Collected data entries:

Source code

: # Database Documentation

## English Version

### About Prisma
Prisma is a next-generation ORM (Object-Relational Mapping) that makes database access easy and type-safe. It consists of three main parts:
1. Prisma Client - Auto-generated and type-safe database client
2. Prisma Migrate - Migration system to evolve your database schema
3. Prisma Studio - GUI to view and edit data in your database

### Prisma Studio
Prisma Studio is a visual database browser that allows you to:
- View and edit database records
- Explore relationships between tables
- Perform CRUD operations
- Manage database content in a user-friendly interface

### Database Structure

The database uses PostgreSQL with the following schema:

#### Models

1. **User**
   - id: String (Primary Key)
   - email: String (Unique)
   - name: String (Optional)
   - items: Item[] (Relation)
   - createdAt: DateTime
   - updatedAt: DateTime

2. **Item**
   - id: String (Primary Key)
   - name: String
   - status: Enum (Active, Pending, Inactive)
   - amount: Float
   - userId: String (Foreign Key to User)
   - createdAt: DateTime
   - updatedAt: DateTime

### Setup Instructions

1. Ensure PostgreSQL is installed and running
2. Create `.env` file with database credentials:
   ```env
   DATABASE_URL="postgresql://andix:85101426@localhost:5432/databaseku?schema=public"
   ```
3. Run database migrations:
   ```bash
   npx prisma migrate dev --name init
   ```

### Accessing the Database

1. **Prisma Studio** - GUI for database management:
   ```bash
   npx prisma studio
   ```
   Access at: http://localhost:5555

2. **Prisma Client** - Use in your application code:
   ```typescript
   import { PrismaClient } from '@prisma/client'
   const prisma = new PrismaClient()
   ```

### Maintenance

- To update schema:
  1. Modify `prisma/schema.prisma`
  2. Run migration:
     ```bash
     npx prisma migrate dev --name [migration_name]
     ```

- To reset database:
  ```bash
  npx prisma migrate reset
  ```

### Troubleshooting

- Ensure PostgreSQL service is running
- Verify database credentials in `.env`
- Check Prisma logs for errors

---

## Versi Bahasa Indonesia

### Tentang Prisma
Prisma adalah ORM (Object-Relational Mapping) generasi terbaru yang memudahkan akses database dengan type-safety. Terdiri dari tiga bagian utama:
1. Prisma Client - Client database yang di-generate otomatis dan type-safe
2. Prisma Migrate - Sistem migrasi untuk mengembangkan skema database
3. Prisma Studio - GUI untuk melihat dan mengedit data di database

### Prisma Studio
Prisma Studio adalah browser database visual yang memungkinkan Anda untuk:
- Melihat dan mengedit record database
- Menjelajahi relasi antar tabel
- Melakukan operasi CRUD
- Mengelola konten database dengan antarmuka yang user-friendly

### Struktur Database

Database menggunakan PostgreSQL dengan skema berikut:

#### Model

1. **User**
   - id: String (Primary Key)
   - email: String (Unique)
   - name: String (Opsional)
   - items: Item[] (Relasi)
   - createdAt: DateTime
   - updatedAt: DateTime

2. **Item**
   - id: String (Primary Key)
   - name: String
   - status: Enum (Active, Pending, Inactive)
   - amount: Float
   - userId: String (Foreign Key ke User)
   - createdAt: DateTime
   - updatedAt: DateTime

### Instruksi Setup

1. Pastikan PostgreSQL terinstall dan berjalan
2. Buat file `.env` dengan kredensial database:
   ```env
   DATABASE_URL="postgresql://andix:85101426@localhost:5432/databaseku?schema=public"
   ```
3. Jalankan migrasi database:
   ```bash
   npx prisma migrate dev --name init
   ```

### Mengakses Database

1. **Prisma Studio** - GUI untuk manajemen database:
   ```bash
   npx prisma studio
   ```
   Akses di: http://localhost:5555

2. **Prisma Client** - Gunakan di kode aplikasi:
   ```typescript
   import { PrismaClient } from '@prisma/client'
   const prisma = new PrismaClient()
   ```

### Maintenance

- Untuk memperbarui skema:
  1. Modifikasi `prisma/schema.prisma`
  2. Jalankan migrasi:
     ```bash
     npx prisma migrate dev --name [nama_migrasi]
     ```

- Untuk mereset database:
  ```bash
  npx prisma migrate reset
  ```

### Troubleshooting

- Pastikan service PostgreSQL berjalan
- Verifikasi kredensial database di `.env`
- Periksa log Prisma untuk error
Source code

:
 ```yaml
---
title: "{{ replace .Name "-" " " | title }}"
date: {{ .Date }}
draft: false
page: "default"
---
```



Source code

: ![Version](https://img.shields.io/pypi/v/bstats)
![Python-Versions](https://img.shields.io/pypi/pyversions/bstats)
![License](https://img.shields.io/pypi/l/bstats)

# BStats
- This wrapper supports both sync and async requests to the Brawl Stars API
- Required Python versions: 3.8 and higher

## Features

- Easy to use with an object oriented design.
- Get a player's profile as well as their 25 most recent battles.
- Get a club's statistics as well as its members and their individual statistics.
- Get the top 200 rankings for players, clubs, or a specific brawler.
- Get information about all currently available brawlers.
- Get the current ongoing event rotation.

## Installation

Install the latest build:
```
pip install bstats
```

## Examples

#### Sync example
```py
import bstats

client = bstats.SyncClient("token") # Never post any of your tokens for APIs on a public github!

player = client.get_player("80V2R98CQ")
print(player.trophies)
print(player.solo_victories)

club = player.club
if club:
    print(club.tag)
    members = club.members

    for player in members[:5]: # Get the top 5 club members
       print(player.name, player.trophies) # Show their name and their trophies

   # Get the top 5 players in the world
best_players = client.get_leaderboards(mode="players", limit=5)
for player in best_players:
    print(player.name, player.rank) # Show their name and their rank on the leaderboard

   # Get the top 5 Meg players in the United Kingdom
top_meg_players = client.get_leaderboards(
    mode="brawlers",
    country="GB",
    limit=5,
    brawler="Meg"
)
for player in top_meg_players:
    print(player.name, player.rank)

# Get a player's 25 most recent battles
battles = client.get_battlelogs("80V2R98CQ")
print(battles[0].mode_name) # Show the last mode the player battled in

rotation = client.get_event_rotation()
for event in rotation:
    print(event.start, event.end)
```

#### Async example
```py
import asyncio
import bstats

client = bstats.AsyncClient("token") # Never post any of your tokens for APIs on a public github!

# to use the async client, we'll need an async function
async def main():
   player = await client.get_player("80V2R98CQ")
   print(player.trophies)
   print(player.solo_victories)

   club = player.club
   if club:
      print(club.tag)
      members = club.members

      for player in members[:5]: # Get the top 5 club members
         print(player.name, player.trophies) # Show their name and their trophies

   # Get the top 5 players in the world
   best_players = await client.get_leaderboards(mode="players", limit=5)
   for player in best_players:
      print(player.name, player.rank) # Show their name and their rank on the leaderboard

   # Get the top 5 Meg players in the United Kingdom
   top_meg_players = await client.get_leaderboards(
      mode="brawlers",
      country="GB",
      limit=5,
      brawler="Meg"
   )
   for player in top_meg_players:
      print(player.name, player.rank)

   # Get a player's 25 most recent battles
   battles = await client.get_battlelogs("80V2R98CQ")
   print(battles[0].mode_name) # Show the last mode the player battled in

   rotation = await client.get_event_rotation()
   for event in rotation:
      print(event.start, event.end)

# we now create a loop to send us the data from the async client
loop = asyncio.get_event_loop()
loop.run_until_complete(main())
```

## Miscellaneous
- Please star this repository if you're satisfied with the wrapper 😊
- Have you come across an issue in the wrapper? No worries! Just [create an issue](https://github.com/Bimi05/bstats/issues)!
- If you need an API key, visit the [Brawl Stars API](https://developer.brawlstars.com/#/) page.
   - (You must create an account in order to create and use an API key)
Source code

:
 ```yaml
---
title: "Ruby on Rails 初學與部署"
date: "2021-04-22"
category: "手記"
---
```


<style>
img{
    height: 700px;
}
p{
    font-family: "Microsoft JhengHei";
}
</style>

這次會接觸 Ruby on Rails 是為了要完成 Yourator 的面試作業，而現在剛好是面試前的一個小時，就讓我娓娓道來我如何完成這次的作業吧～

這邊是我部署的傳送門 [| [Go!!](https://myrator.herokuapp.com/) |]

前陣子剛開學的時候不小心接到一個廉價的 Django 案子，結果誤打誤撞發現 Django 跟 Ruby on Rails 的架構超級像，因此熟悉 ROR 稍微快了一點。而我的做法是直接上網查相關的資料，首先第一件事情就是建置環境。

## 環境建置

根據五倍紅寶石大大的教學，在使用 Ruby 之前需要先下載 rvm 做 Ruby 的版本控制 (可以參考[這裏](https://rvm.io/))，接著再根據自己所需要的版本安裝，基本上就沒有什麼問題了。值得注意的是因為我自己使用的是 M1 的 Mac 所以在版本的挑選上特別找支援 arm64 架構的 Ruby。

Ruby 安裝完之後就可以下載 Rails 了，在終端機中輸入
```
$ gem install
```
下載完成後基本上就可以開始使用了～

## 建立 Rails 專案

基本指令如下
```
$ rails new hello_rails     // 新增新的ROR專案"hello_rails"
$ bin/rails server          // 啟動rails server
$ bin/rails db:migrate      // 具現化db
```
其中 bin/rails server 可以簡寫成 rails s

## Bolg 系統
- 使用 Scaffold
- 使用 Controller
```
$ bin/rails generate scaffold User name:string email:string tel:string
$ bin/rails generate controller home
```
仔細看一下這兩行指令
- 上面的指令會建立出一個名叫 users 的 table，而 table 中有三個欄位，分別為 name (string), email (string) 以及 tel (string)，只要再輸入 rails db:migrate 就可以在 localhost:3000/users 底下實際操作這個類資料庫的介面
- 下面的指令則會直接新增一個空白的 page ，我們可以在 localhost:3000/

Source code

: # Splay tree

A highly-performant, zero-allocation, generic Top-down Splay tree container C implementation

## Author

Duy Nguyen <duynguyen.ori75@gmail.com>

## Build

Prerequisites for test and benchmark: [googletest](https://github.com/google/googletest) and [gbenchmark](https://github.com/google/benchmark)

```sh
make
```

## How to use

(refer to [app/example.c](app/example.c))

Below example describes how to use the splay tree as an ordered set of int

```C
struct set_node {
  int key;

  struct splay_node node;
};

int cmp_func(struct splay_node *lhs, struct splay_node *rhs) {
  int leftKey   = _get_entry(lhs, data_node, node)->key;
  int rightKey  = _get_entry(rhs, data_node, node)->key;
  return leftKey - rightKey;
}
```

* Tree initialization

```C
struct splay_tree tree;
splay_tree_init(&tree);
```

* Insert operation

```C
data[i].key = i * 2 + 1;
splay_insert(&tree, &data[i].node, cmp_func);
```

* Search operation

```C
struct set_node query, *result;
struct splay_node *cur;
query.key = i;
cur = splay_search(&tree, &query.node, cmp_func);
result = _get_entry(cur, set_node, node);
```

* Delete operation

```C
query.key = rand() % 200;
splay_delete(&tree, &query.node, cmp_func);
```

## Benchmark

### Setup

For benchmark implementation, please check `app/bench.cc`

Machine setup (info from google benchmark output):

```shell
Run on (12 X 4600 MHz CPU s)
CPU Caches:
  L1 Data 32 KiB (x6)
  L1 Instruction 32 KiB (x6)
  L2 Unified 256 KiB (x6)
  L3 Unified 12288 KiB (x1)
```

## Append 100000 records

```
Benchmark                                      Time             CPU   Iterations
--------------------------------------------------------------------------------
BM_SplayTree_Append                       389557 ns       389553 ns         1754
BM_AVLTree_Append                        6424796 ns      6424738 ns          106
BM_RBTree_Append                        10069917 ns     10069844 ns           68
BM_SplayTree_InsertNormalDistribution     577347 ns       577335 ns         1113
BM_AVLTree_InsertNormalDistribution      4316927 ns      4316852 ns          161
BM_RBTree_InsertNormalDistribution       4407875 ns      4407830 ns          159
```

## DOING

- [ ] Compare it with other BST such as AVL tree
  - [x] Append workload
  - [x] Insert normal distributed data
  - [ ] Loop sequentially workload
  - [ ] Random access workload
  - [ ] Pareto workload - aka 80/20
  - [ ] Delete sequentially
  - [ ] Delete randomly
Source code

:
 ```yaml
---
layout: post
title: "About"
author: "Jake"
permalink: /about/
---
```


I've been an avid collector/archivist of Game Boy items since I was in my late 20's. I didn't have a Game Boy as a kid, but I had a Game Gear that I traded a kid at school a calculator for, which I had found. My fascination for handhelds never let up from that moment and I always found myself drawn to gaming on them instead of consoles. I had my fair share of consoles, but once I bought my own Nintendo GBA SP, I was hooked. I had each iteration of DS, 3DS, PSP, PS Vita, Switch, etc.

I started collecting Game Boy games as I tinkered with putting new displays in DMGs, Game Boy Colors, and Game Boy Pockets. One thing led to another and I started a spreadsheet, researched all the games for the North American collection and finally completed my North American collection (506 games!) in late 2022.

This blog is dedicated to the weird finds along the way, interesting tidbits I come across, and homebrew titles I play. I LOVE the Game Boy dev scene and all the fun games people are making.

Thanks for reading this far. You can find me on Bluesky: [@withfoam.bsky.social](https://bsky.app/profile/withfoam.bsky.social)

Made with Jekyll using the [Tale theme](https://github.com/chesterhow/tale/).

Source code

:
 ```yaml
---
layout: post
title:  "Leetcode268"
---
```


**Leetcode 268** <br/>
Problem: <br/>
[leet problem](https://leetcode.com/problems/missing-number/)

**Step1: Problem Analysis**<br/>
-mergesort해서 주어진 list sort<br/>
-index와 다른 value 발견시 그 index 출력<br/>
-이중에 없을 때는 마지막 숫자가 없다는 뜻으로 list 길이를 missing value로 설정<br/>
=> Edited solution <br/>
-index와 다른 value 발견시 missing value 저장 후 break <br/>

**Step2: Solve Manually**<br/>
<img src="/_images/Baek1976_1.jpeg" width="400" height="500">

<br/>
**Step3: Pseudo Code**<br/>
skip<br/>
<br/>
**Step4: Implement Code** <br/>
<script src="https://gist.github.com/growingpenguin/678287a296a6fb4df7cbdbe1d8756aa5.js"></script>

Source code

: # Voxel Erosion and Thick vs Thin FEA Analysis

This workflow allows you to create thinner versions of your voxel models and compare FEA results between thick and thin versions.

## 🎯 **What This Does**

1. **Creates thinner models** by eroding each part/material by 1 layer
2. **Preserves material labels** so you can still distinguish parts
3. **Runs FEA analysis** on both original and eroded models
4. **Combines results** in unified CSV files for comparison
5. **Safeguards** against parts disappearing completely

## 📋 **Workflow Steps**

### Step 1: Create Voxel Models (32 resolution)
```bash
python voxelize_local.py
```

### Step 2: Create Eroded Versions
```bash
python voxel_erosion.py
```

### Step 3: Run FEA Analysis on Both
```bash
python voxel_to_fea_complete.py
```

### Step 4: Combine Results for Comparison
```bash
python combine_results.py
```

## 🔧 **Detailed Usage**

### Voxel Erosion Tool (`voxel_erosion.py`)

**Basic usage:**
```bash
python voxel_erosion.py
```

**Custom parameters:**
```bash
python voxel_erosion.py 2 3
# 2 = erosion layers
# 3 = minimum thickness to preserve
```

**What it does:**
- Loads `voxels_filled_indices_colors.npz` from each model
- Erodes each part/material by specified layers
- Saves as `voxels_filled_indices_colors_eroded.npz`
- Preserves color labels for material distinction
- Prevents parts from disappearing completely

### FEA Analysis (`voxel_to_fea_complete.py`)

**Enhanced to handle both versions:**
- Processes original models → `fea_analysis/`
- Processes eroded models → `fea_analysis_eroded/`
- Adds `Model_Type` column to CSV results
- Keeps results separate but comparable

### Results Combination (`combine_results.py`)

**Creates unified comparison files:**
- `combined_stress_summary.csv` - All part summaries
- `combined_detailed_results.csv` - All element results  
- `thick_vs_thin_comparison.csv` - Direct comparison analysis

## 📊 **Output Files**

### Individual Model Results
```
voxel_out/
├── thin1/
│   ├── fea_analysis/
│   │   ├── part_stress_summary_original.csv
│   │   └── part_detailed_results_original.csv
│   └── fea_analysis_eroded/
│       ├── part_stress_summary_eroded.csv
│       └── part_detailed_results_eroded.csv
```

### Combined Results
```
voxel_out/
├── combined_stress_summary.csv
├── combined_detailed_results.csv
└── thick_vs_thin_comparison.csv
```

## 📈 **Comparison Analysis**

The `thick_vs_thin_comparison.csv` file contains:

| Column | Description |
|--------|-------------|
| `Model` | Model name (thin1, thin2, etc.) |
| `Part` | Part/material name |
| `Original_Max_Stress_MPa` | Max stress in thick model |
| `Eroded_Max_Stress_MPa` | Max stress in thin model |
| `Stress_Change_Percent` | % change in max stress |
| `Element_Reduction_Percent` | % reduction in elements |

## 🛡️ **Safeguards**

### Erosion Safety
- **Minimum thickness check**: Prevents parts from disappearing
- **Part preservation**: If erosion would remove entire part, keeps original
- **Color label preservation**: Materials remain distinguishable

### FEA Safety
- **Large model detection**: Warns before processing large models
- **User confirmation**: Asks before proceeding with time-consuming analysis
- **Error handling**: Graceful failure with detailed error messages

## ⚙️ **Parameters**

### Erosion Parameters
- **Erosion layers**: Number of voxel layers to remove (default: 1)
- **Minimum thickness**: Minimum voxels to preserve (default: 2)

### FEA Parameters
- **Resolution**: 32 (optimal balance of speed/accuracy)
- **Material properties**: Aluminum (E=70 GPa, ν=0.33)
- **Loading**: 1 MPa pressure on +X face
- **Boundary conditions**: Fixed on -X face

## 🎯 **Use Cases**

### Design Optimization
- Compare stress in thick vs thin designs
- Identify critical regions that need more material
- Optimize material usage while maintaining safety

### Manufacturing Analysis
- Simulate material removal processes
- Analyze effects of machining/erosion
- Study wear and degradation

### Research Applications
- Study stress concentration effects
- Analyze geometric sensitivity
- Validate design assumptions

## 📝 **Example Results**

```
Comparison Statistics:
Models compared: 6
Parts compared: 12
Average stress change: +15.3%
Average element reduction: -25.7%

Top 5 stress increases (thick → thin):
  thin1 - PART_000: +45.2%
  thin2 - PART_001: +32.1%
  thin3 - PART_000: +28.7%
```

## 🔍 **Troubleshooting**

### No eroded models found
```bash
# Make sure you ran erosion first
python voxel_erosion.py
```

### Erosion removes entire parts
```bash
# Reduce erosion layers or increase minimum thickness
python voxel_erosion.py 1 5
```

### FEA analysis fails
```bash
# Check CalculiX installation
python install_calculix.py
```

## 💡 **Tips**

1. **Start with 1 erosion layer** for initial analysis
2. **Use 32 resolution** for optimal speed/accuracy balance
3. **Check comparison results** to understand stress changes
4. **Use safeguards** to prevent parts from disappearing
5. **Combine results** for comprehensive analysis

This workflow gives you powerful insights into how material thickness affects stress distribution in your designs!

Task to carry out:
Go through the records and gather the lines that hold "Preserves".

Result of the exercise:
2. **Preserves material labels** so you can still distinguish parts
- Preserves color labels for material distinction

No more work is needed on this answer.